I’m very happy this project turned out to be a solution for years. So that’s how it all got started, and slowly I moved towards designing chatbots, voicebots and so on. Subsequently, that’s my current profession.

• Coming from the world of e-marketing, how crucial is e-marketing via conversational AI for companies in the Coronavirus era?

Well, the Coronavirus hit all markets really hard. Thus, we saw that especially a lot of traffic is moving from traditional retail to online retails or to e-commerce. Because the shops were closed for a period of time, there was a huge impact on all the commerce all trade everywhere. So we saw that many call centers of companies were overwhelmed by people calling asking questions. For example, ‘what’s going to happen with my order now, because I was planning to pick up my order at your shop’, or ‘How can I get a refund’.

Then, chatbots really proved to be a great solution for these hard times. We saw that the traffic in our chatbots sometimes grew by hundreds of percents week to week. So that was a really huge change, and that was also a game changer for us. We realized that chatbots are no longer some minor part of communication channels the business use, but they can be like THE most important channel – which can pick thousands of simultaneous chats from users coming from all over the country. So I can honestly say that this difficult Coronavirus times gave new fuel to he whole chatbots and voicebots industry. Not only in our country, but probably worldwide.

Want to have a chatbot connected to a phone in your business? Here’s how to do it.

WHAT’S THE chatbots or SKILLs YOU’RE MOST PROUD OF?

Honestly, I’m pretty proud of each and every bot we made, I hope this is going to stay this way. Of course if I had to pick one, I guess I would pick the project we worked on for a couple of months now with our team – it’s a chatbot for Ikea, the furniture brand. So there’s a Swedish furniture and that chatbot was particularly helpful during Coronavirus time and still is. And we’re proud that with this project this chatbot really helps to resolve most of the cases people come to ask him about.

So it’s not the question of how many intents were correctly understood. It’s how many cases were really resolved – the client came with a particular problem and the chatbot managed to help him from the beginning to the end. Of course, there are cases which require a human hand-off. However, in most cases the chatbot is successful to help clients alone. So I guess that we achieved some sort of the critical mass and that the chatbot is really helping out in most situations.

💬 Previously on Taking Turns – Check out the whole playlist 💬

Thorben Stemann: “Users asked my bot for her picture”
Emiel Langeberg: “Voice Tech can be also a research tool”
Rebecca Evanhoe: “Context is the most important thing for voice
Ambreen Molitor: “Chatbots can educate users about their body”

• WHAT’S THE ONE THING EVERY Chatbot or VOICE ASSISTANT MUST HAVE, IN YOUR OPINION?

Well, there are a few important factors, so I don’t like telling that ‘there is this one’. Indeed, I think there is a huge misunderstanding on the market, that for example, the technology is the most important thing, so we should pick the best NLP, and I think that this is overstated.

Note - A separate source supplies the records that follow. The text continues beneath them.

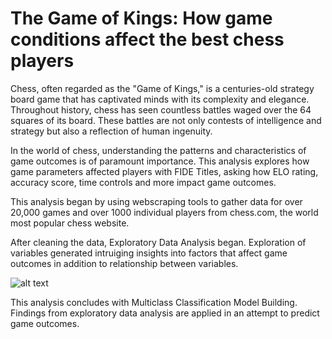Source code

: # The Game of Kings: How game conditions affect the best chess players

Chess, often regarded as the "Game of Kings," is a centuries-old strategy board game that has captivated minds with its complexity and elegance. Throughout history, chess has seen countless battles waged over the 64 squares of its board. These battles are not only contests of intelligence and strategy but also a reflection of human ingenuity.

In the world of chess, understanding the patterns and characteristics of game outcomes is of paramount importance. This analysis explores how game parameters affected players with FIDE Titles, asking how ELO rating, accuracy score, time controls and more impact game outcomes.

This analysis began by using webscraping tools to gather data for over 20,000 games and over 1000 individual players from chess.com, the world most popular chess website.

 After cleaning the data, Exploratory Data Analysis began. Exploration of variables generated intruiging insights into factors that affect game outcomes in addition to relationship between variables.

![alt text]([https://github.com/[username]/[reponame]/blob/[branch]/image.jpg](https://github.com/clerycolm/Chess-Games-Analysis/blob/main/Moves%20Count%20plots.png?raw=true))

This analysis concludes with Multiclass Classification Model Building. Findings from exploratory data analysis are applied in an attempt to predict game outcomes.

So I would say the most important thing is the balance between good technology, but also good copywriting, proper amount of time put into analysis in the beginning, then proper amount of time invested in optimization after the launch. On top of it, if any of those factors fails, then the whole chatbot will also not be successful.

Also, it’s hard to pick just one of them. For instance, without a good copywriting the chatbots will be boring. Without good technology it will fail to understand the client. Then also the analysis and the optimization afterwards are also as important. It’s impossible to just make a chatbot from scratch without understanding the clients at first, then optimizing it better for those clients after the launch.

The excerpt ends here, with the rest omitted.